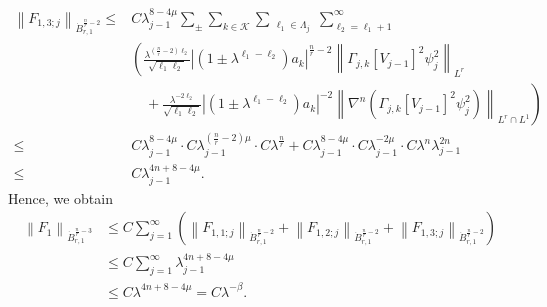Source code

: \documentclass[a4paper,12pt,reqno]{amsart}
\theoremstyle{plain}
\theoremstyle{definition}
\newcommand{\dB}{\dot{B}}
\renewcommand{\leq}{\leqslant}
\newcommand{\n}[1]{{\left\|#1\right\|}}
\renewcommand{\sp}[1]{\left(#1\right)}
\begin{document}
\begin{align}
    \n{F_{1,3;j}}_{\dB_{r,1}^{\frac{n}{r}-2}}
    \leq
    {}&
    C
    \lambda_{j-1}^{8-4\mu}
    \sum_{\pm}
    \sum_{k \in \mathcal{K}}
    \sum_{\substack{\ell_1 \in \Lambda_j}}
    \sum_{\ell_2=\ell_1+1}^{\infty}
    \\
    &
    \left ( \frac{\lambda^{(\frac{n}{r}-2)\ell_2}}{\sqrt{\ell_1\ell_2}}
    |(1\pm \lambda^{\ell_1-\ell_2})a_k|^{\frac{n}{r}-2}
    \n{\Gamma_{j,k}[V_{j-1}]^2
    \psi_{j}^2}_{L^r} \right. 
    \\
    & 
    \left. 
    \quad
    +
    \frac{\lambda^{-2\ell_2}}{\sqrt{\ell_1\ell_2}}
    |(1\pm \lambda^{\ell_1-\ell_2})a_k|^{-2}
    \n{\nabla^n(\Gamma_{j,k}[V_{j-1}]^2
    \psi_{j}^2)}_{L^r\cap L^1} \right)
    \\
    \leq{}& 
    C
    \lambda_{j-1}^{8-4\mu}\cdot C\lambda_{j-1}^{(\frac{n}{r}-2)\mu}\cdot C\lambda^{\frac{n}{r}}
    +
    C\lambda_{j-1}^{8-4\mu}\cdot C\lambda_{j-1}^{-2\mu}\cdot C\lambda^n\lambda_{j-1}^{2n}
    \\
    \leq{}& 
    C\lambda_{j-1}^{4n+8-4\mu}.
\end{align}
Hence, we obtain 
\begin{align}
    \n{F_{1}}_{\dB_{r,1}^{\frac{n}{r}-3}}
    &
    \leq
    C
    \sum_{j=1}^{\infty}
    \sp{
    \n{F_{1,1;j}}_{\dB_{r,1}^{\frac{n}{r}-2}}
    +
    \n{F_{1,2;j}}_{\dB_{r,1}^{\frac{n}{r}-2}}
    +
    \n{F_{1,3;j}}_{\dB_{r,1}^{\frac{n}{r}-2}}
    }
    \\
    &
    \leq
    C\sum_{j=1}^{\infty}
    \lambda_{j-1}^{4n+8-4\mu}
    \\
    &
    \leq{}
    C\lambda^{4n+8-4\mu}
    =
    C\lambda^{-\beta}.
    \label{est:F1}
\end{align}
\end{document}
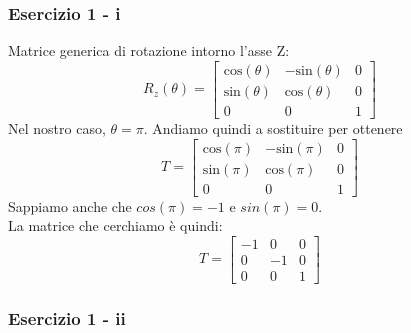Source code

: \documentclass{beamer}
\newcommand{\fig}{figures} %
\begin{document}
\begin{frame}
\frametitle{Esercizio 1 - i}
Matrice generica di rotazione intorno l'asse Z:
\begin{equation*}
R_z(\theta) = 
\begin{bmatrix}
\mbox{cos}(\theta) & - \mbox{sin}(\theta) & 0\\
\mbox{sin}(\theta) & \mbox{cos}(\theta)   & 0\\ 
0 & 0 & 1 
\end{bmatrix}
\end{equation*}
    Nel nostro caso, $\theta = \pi$. Andiamo quindi a sostituire per ottenere
\begin{equation*}
T = 
\begin{bmatrix}
\mbox{cos}(\pi) & - \mbox{sin}(\pi) & 0\\
\mbox{sin}(\pi) & \mbox{cos}(\pi)   & 0\\ 
0 & 0 & 1 
\end{bmatrix}
\end{equation*}
    Sappiamo anche che $cos(\pi) = -1$ e $sin(\pi) = 0$.\\ 
    La matrice che cerchiamo \`e quindi:
\begin{equation*}
T = 
\begin{bmatrix}
-1 & 0 & 0\\
0 & -1  & 0\\ 
0 & 0 & 1 
\end{bmatrix}
\end{equation*}
\end{frame}


\begin{frame}
\frametitle{Esercizio 1 - ii}
\begin{center}
\end{center}
\end{frame}
\end{document}
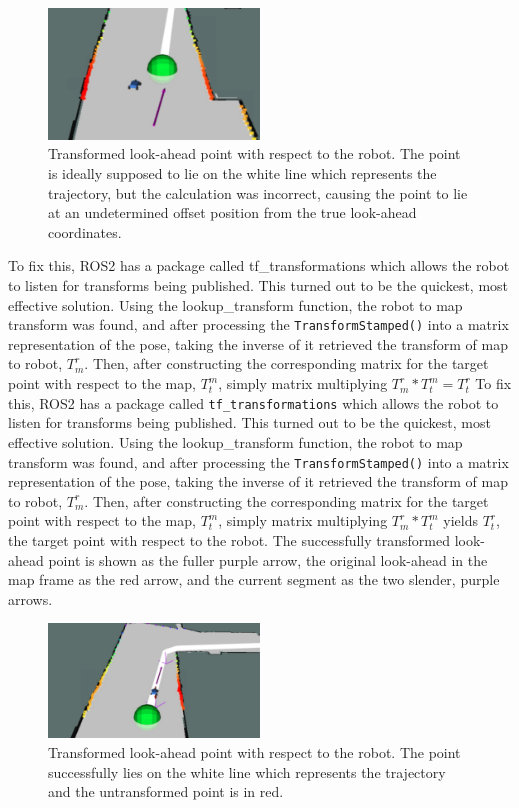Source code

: \documentclass{article}
\begin{document}
\begin{figure}[htbp]
  \centering
  \includegraphics[width=0.5\textwidth]{failed_transform.png}
  \caption{Transformed look-ahead point with respect to the robot. The point is ideally supposed to lie on the white line which represents the trajectory, but the calculation was incorrect, causing the point to lie at an undetermined offset position from the true look-ahead coordinates.}
  \label{fig:failed_transform}
\end{figure}

To fix this, ROS2 has a package called tf\_transformations which allows the robot to listen for transforms being published. This turned out to be the quickest, most effective solution. Using the lookup\_transform function, the robot to map transform was found, and after processing the \texttt{TransformStamped()} into a matrix representation of the pose, taking the inverse of it retrieved the transform of map to robot, $T_m^r$. Then, after constructing the corresponding matrix for the target point with respect to the map, $T_t^m$, simply matrix multiplying $T_m^r*T_t^m=T_t^r$   
To fix this, ROS2 has a package called \texttt{tf\_transformations} which allows the robot to listen for transforms being published. This turned out to be the quickest, most effective solution. Using the lookup\_transform function, the robot to map transform was found, and after processing the \texttt{TransformStamped()} into a matrix representation of the pose, taking the inverse of it retrieved the transform of map to robot, $T_m^r$. Then, after constructing the corresponding matrix for the target point with respect to the map, $T_t^m$, simply matrix multiplying $T_m^r*T_t^m$ yields $T_t^r$, the target point with respect to the robot. The successfully transformed look-ahead point is shown as the fuller purple arrow, the original look-ahead in the map frame as the red arrow, and the current segment as the two slender, purple arrows.
\begin{figure}[htbp]
  \centering
  \includegraphics[width=0.5\textwidth]{successful_transform.png}
  \caption{Transformed look-ahead point with respect to the robot. The point successfully lies on the white line which represents the trajectory and the untransformed point is in red.}
  \label{fig:failed_transform}
\end{figure}
\end{document}
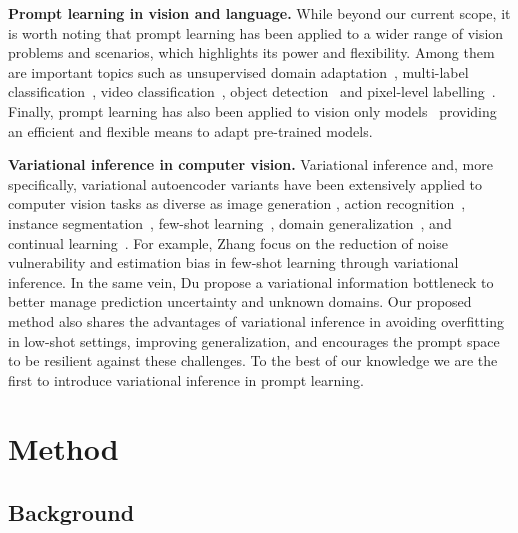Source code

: \documentclass[10pt,twocolumn,letterpaper]{article}
\begin{document}
\textbf{Prompt learning in vision and language.}  While beyond our current scope, it is worth noting that prompt learning has been applied to a wider range of vision problems and scenarios, which highlights its power and flexibility. Among them are important topics such as unsupervised domain adaptation~\cite{ge2022domain}, multi-label classification~\cite{sun2022dualcoop}, video classification~\cite{ju2021prompting}, object detection~\cite{detpro_cvpr22,promptdet_eccv22} and pixel-level labelling~\cite{rao2022denseclip}. Finally, prompt learning has also been applied to vision only models~\cite{jia2022visual,sandler2022fine} providing an efficient and flexible means to adapt pre-trained models.

\textbf{Variational inference in computer vision.} 
Variational inference  and, more specifically, variational autoencoder variants have been extensively applied to computer vision tasks as diverse as image generation \cite{ramesh2021zero, saharia2022photorealistic, rombach2022high}, action recognition~\cite{mehrasavariational}, 
instance segmentation~\cite{homayounfar2020levelset}, 
few-shot learning~\cite{zhang2019variational, schonfeld2019generalized}, 
domain generalization~\cite{du2020learning}, and continual learning~\cite{derakhshani2021kernel}. 
For example, Zhang \etal \cite{zhang2019variational} focus on the reduction of noise vulnerability and estimation bias in few-shot learning through variational inference. In the same vein, Du \etal \cite{du2020learning} propose a variational information bottleneck to better manage prediction uncertainty and unknown domains. 
Our proposed method also shares the advantages of variational inference in avoiding overfitting in low-shot settings, improving generalization, and encourages the prompt space to be resilient against these challenges. To the best of our knowledge we are the first to introduce variational inference in prompt learning. 
 
\section{Method}
\vspace{-0.5em}



\subsection{Background}
\end{document}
☆ ☆ ☆ ☆ ☆
• _Description of the task_
Reproduce each line of the material containing the word "right".

• _Response box_
\newcommand{\n}[1]{{\left\|#1\right\|}}
\renewcommand{\sp}[1]{\left(#1\right)}
    \psi_{j}^2}_{L^r} \right. 
    \psi_{j}^2)}_{L^r\cap L^1} \right)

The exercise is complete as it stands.